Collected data

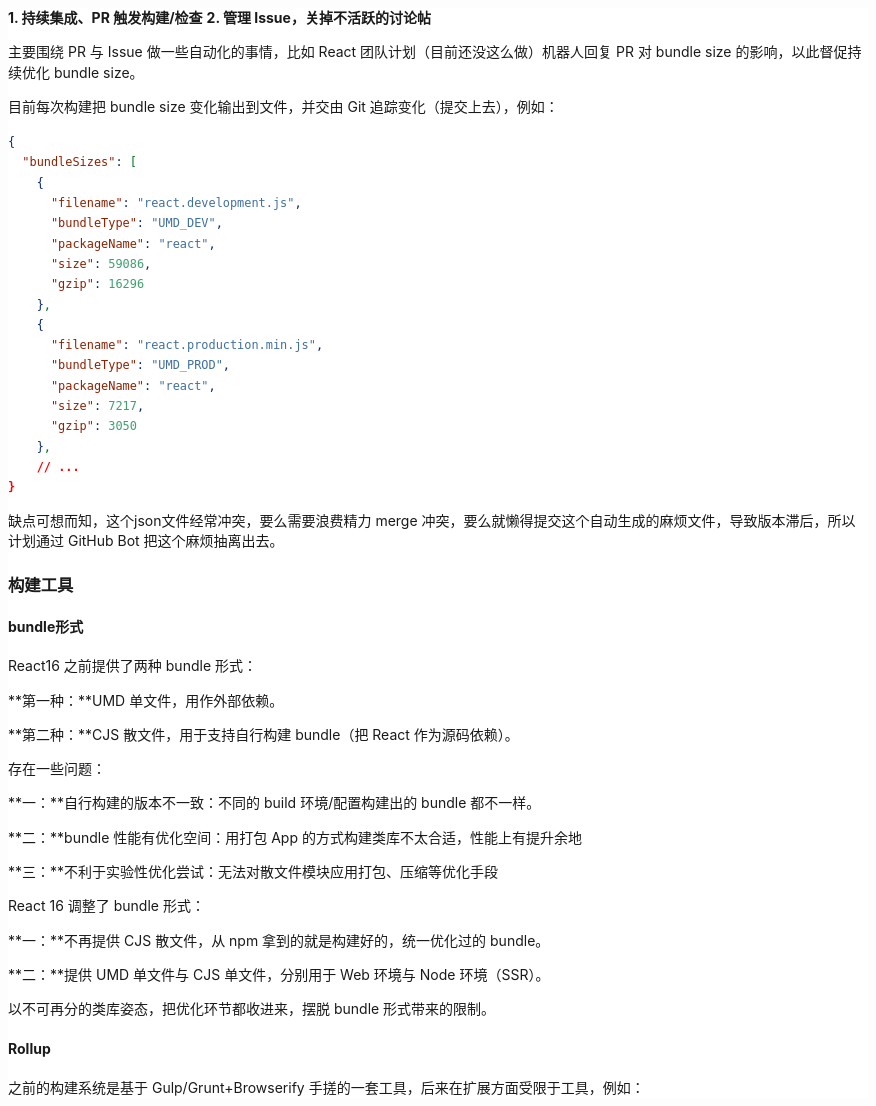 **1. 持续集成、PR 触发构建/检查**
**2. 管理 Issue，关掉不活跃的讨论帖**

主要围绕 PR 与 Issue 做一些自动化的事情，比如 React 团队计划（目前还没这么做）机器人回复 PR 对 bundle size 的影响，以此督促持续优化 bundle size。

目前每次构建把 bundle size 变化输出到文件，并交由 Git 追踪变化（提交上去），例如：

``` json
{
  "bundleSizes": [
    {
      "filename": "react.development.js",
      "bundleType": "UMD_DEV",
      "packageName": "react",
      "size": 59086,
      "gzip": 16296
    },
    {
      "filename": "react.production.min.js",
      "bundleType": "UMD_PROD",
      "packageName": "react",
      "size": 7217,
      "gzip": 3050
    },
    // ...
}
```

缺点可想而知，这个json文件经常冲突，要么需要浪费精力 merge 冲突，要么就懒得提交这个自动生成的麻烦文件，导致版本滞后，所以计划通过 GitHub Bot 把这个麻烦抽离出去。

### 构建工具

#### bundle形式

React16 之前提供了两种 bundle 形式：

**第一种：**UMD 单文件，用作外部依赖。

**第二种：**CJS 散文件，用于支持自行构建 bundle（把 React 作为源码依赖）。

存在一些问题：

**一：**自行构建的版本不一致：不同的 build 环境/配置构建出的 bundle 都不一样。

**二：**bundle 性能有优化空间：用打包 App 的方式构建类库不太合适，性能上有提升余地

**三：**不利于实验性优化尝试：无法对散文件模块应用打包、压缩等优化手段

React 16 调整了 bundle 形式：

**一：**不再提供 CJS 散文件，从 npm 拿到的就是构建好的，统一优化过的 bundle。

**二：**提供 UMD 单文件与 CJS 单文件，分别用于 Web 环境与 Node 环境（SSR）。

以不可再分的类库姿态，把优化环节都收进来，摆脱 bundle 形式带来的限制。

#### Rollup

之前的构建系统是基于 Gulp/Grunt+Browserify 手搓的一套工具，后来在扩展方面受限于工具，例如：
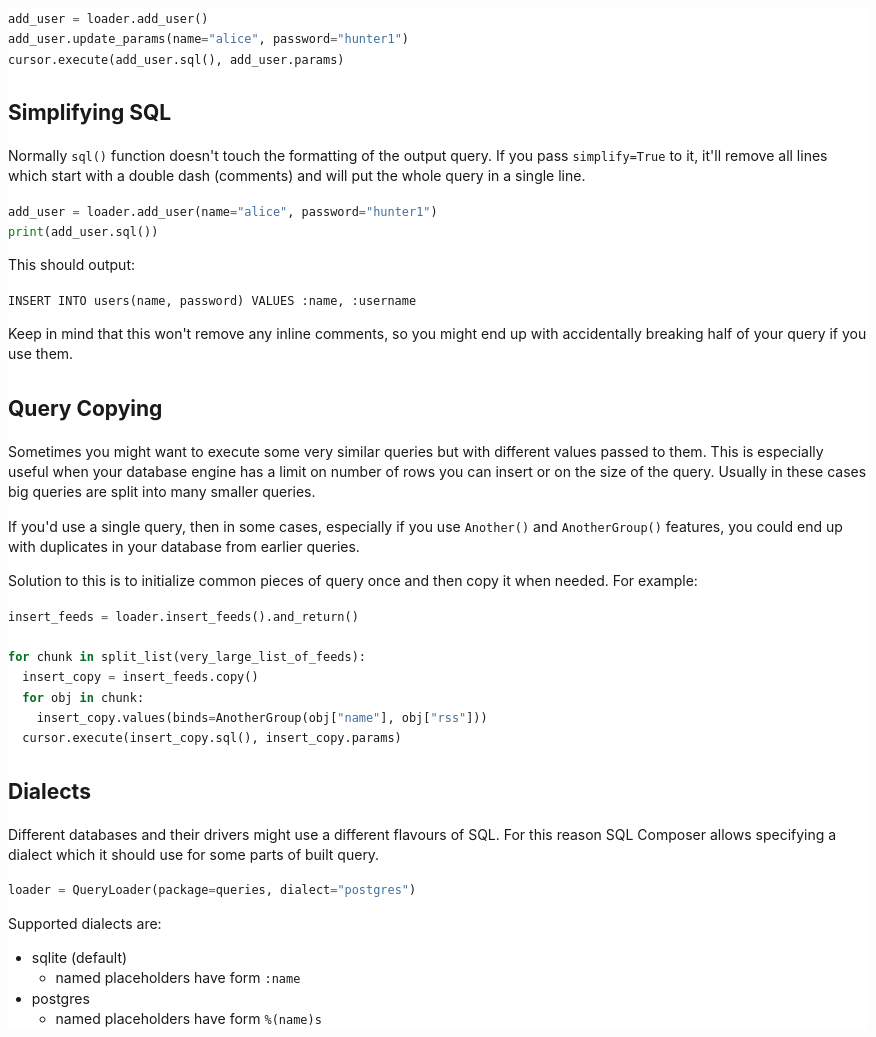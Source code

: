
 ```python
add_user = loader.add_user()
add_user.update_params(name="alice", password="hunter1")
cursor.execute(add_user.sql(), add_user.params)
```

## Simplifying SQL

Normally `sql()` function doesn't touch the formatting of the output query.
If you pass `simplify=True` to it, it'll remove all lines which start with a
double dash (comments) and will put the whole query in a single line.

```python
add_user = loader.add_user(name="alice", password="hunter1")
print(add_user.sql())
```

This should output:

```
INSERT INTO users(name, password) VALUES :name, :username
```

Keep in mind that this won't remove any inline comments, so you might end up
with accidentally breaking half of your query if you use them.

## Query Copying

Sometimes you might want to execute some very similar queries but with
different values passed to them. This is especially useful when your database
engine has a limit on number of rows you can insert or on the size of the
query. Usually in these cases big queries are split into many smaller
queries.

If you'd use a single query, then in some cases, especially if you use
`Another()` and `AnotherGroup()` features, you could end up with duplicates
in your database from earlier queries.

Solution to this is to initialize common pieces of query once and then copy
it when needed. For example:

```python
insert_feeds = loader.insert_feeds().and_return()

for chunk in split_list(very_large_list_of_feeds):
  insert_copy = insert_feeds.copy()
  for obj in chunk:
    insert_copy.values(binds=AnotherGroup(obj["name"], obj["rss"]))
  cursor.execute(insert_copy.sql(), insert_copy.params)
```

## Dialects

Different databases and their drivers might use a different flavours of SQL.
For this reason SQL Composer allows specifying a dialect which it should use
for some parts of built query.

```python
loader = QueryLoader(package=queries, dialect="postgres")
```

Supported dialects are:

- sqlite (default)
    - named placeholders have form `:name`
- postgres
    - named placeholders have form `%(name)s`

- **WHAT IS BEING ASKED**: Which lines of the data contain "AnotherGroup"? Copy them all.

- **FINAL ANSWER**:
`Another()` and `AnotherGroup()` features, you could end up with duplicates
    insert_copy.values(binds=AnotherGroup(obj["name"], obj["rss"]))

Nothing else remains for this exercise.